Centenas de incêndios se propagam há meses na vegetação seca, tornada árida e improdutiva devido a meses seguidos sem chuva. Pelo menos três milhões de hectares de terra viraram fumaça em todo o território australiano. Seis pessoas morreram entre as chamas, e 700 casas foram totalmente destruídas. Um gigantesco incêndio que ocorre ao norte de Sidney, sobre a Montanha Gospers, tornou o ar da capital da New South Wales irrespirável. O mix de gases nocivos e de partículas (monóxido de carvão, anidrido carbônico, anidrido sulfuroso, benzeno, dioxinas, hidrocarbonetos policíclicos aromáticos, metais pesados, etc) constitui um grave risco para a população da cidade, que foi advertida para evitar ao máximo a exposição ao ar poluído.

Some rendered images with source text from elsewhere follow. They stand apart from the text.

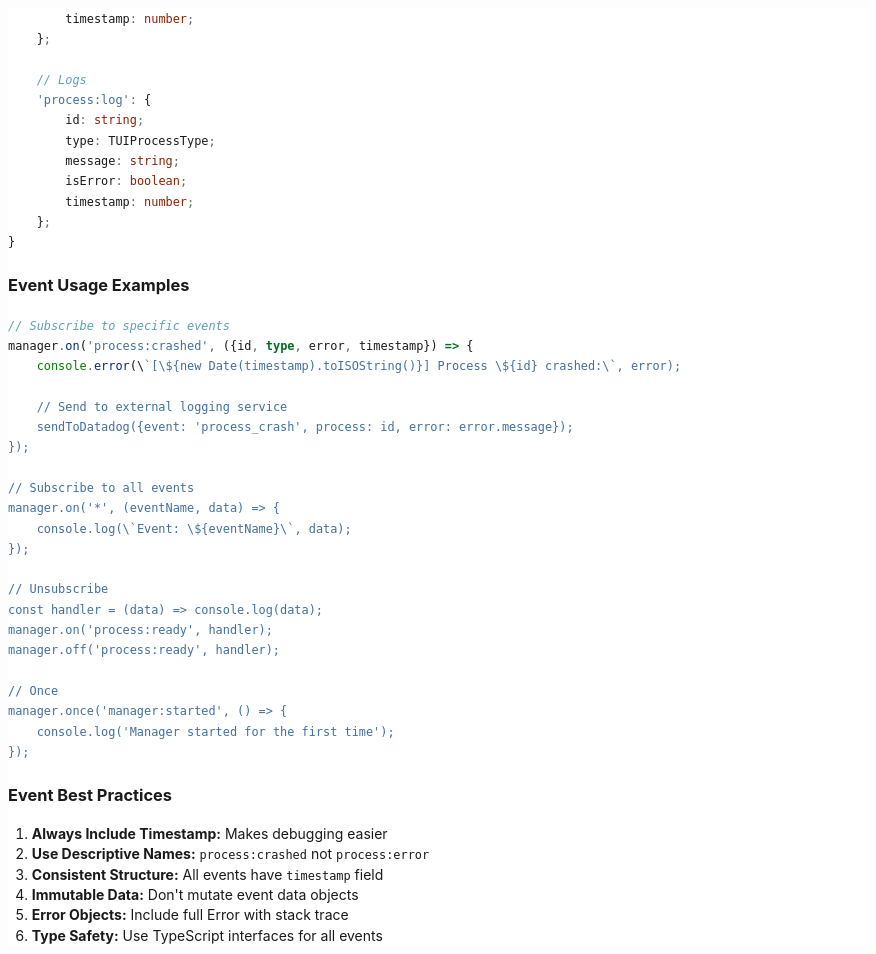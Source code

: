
 ```typescript
		timestamp: number;
	};
	
	// Logs
	'process:log': {
		id: string;
		type: TUIProcessType;
		message: string;
		isError: boolean;
		timestamp: number;
	};
}
```

### Event Usage Examples

```typescript
// Subscribe to specific events
manager.on('process:crashed', ({id, type, error, timestamp}) => {
	console.error(\`[\${new Date(timestamp).toISOString()}] Process \${id} crashed:\`, error);
	
	// Send to external logging service
	sendToDatadog({event: 'process_crash', process: id, error: error.message});
});

// Subscribe to all events
manager.on('*', (eventName, data) => {
	console.log(\`Event: \${eventName}\`, data);
});

// Unsubscribe
const handler = (data) => console.log(data);
manager.on('process:ready', handler);
manager.off('process:ready', handler);

// Once
manager.once('manager:started', () => {
	console.log('Manager started for the first time');
});
```

### Event Best Practices

1. **Always Include Timestamp:** Makes debugging easier
2. **Use Descriptive Names:** `process:crashed` not `process:error`
3. **Consistent Structure:** All events have `timestamp` field
4. **Immutable Data:** Don't mutate event data objects
5. **Error Objects:** Include full Error with stack trace
6. **Type Safety:** Use TypeScript interfaces for all events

A presença de aerossol (tais como cinzas e areia) sobre o estado de New South Wales, na Austrália, registrada pelo instrumento Ozone Mapping and Profiler Suite (OMPS) do satélite Suomi NPP da NASA. As áreas de máxima concentração são visíveis em laranja e vermelho. Fonte: Nasa Suomi NPP

Uma relação clara

A conexão entre incêndios sazonais e o aquecimento global é fenômeno agora confirmado por muitos estudos científicos. As mudanças climáticas abrem caminho para os incêndios porque secam a vegetação e a tornam facilmente inflamável. As brasas e fagulhas transportadas pelo vento podem viajar mais de 30 quilômetros a partir do foco original, e encontrar o terreno ideal para desencadear um novo incêndio.

Segundo os pesquisadores do Bureau de Meteorologia australiano, o aquecimento global estaria inclusive alterando a variabilidade natural e aumentando a frequência do Dipolo do Oceano Índico, um fenômeno climático que normalmente acontece a cada dois anos e que, na sua “fase positiva” limita a pluviosidade sobre o território australiano. Em 2019, esse sistema de circulação atmosférica contribuiu para que o período de janeiro a outubro fosse o mais seco desde sempre. Quando a umidade do solo e do ar é insuficiente, as ondas de calor são mais fortes e mais frequentes.